The posting to which you refer broke just about every rule in the
book. It was much too long, and it was forwarded from another
discussion group, when a simple link would have sufficed. And it was
actually about Buddhism, as opposed to Malaysian politics or
irrigation ditches in rural Laos. The moderator should be fired for
falling asleep at the wheel.
Well, in the moderator's defense, let me point out that it could have
been worse. The message might have been sent in HTML, making it at
least three times as bulky. And it could have been appended as a reply
to another very long message or, better yet, an entire daily digest.
Incidentally, I am using the Edelglass and Garfield reader in a
seminar over here in Leiden. The people attending the seminar seem to
be liking it so far.

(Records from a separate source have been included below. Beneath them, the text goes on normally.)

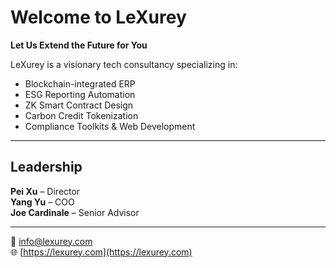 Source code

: # Welcome to LeXurey

**Let Us Extend the Future for You**

LeXurey is a visionary tech consultancy specializing in:

- Blockchain-integrated ERP
- ESG Reporting Automation
- ZK Smart Contract Design
- Carbon Credit Tokenization
- Compliance Toolkits & Web Development

---

## Leadership

**Pei Xu** – Director  
**Yang Yu** – COO  
**Joe Cardinale** – Senior Advisor

---

📧 info@lexurey.com  
🌐 [https://lexurey.com](https://lexurey.com)
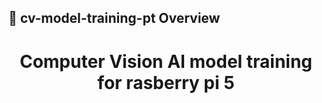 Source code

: <!-- Proje-Resmi -->

## 👀 cv-model-training-pt Overview  
<h1 align="center">Computer Vision AI model training for rasberry pi 5</h1>  
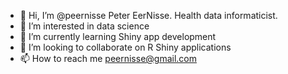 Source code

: - 👋 Hi, I’m @peernisse Peter EerNisse. Health data informaticist.
- 👀 I’m interested in data science
- 🌱 I’m currently learning Shiny app development
- 💞️ I’m looking to collaborate on R Shiny applications
- 📫 How to reach me peernisse@gmail.com

<!---
peernisse/peernisse is a ✨ special ✨ repository because its `README.md` (this file) appears on your GitHub profile.
You can click the Preview link to take a look at your changes.
--->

Many of the people attending the seminar are well
into adulthood, and some may be nearing retirement age, so they are
considerably more mature and better educated than the average student
in a typical college class back in the new country. Besides, they are
actually doing the reading. And they can all spell properly and
construct grammatically correct English sentences, of course, since
they are Dutch. In short, I still do not have a clear idea what it
might be like to use the reader at a state university in some place
like, say, Albuquerque or Las Cruces.
I have been hoping to see a roadrunner running along a canal, but so
far have only seen ducks, mergansers, geese, swans, herons and cranes.